また『さよなら渓谷』では市営団地のお隣さん同士が重要な登場人物として出てくるのですが、〈隣の家〉という視点からは映画『隣の女』、『グラン・トリノ』などを引き出します。
〈隣の家〉から〈隣の部屋〉、〈向かいの部屋〉まで押し広げて、まずは『裏窓』。

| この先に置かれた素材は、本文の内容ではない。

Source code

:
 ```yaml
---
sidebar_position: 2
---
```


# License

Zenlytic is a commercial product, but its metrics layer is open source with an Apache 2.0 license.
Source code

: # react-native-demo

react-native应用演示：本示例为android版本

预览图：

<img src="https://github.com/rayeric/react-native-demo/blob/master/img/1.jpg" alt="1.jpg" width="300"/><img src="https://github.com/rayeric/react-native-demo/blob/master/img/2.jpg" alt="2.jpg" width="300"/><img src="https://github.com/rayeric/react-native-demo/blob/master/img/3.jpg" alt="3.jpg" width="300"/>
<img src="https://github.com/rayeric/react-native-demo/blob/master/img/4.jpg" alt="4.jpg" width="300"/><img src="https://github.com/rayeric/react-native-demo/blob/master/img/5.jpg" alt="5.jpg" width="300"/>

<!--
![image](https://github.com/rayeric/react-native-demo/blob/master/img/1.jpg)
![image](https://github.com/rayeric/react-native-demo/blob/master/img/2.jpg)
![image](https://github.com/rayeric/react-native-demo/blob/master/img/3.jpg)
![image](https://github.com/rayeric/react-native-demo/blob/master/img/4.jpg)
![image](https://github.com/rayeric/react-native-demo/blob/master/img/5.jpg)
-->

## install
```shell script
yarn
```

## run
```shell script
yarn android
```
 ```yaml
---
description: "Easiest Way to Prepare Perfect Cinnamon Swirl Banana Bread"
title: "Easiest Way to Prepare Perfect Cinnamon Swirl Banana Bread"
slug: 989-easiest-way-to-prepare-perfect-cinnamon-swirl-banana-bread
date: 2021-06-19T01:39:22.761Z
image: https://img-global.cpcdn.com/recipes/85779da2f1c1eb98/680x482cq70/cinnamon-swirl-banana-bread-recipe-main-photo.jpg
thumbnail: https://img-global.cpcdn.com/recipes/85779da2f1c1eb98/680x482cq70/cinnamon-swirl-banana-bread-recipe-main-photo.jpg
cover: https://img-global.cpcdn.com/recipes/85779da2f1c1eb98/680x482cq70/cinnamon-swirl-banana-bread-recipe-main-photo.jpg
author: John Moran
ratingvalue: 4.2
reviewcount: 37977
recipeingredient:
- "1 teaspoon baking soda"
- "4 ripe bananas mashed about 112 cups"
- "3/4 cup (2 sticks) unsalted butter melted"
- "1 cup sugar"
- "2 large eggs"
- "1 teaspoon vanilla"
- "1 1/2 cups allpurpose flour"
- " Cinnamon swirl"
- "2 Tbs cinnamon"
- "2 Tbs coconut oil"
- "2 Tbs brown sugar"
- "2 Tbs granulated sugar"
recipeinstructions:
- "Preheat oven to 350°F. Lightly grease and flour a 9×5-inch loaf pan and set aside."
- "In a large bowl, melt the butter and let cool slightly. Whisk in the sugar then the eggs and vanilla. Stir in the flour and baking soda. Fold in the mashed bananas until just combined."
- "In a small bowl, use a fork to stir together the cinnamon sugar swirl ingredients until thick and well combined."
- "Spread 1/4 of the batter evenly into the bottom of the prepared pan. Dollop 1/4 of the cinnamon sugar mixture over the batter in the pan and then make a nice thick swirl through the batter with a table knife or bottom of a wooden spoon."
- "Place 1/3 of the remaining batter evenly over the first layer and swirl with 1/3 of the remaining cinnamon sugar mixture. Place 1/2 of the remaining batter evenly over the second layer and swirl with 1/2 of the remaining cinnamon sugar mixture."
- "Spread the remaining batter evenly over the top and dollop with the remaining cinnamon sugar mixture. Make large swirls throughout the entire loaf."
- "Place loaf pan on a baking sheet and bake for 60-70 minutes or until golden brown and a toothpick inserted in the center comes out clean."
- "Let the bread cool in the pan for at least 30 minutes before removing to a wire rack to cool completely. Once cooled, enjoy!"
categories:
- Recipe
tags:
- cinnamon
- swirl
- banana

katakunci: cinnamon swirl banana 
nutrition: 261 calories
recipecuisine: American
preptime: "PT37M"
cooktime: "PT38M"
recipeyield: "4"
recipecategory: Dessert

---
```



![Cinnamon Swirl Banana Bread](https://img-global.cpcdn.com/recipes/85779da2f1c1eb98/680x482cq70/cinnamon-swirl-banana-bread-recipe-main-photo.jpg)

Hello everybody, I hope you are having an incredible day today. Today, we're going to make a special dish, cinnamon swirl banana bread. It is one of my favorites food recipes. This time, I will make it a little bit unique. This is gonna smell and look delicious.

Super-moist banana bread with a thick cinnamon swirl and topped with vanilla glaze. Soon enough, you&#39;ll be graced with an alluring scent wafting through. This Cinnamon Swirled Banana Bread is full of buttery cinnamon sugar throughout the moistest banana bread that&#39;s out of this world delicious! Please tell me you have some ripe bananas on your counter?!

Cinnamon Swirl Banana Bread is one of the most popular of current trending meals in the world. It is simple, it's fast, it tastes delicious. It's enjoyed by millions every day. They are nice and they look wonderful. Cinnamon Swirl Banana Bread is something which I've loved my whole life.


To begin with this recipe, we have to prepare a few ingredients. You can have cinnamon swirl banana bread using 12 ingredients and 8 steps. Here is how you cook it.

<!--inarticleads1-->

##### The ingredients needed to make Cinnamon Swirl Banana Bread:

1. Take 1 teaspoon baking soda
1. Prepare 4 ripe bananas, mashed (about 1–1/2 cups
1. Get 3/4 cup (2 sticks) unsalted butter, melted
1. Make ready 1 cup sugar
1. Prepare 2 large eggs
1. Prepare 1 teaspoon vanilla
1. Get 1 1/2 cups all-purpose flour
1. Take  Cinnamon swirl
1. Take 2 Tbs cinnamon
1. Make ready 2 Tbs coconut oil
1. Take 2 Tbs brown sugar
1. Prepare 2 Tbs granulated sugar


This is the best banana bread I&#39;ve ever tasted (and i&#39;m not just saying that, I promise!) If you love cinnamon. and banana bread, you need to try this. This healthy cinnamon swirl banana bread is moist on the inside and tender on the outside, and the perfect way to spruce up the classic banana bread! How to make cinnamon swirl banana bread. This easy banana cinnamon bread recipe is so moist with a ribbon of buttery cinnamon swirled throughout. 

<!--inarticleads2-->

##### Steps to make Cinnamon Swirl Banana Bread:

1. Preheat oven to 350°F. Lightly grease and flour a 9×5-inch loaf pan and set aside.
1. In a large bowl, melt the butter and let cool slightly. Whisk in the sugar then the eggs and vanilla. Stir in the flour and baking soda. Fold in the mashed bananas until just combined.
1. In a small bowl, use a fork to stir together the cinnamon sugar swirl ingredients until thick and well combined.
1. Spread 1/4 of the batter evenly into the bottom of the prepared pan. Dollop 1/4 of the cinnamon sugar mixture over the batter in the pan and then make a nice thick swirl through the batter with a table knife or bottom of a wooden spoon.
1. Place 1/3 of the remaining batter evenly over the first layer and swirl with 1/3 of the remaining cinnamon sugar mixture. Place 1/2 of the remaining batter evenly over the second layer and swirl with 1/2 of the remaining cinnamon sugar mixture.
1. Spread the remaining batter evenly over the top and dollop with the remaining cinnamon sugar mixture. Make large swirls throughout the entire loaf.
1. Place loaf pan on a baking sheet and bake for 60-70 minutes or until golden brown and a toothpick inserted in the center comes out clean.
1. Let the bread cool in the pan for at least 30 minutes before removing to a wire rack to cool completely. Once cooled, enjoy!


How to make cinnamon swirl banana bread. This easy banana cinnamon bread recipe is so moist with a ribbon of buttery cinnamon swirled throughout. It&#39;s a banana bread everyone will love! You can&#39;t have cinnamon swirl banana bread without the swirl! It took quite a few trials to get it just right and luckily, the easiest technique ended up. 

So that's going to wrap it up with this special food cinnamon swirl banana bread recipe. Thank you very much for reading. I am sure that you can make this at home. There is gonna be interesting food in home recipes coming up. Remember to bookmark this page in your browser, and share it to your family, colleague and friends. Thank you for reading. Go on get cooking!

そして同様に『非常の罠』。
その後今回取り上げた『ノックは無用』について触れられました。
ちなみに「ノックは無用」については以下のような記述となります。
では、実際に今から見ていきます。
基本情報
監督:ロイ・ウォード・ベイカー
出演者:ネル(マリリン・モンロー)
ジェド(リチャード・ウィドマーク)
リン(アン・バンクロフト)
エディ(エリシャ・クック・Jr)
上映時間:1時間16分
公開:1952年
あらすじ
ニューヨークのあるホテル。
このホテルのバーでリクエスト曲を歌う仕事をしている女性リン。
そのリンから「あなたは冷たい」と言われ振られた男、ジェド。
同じホテルにお金持ちの夫婦の子守として働きに来たネル。
ジェドがホテルの窓から向かいの部屋を見ていると、ネルと目が合い、振られた傷を癒やすためか、その部屋に電話をかけます。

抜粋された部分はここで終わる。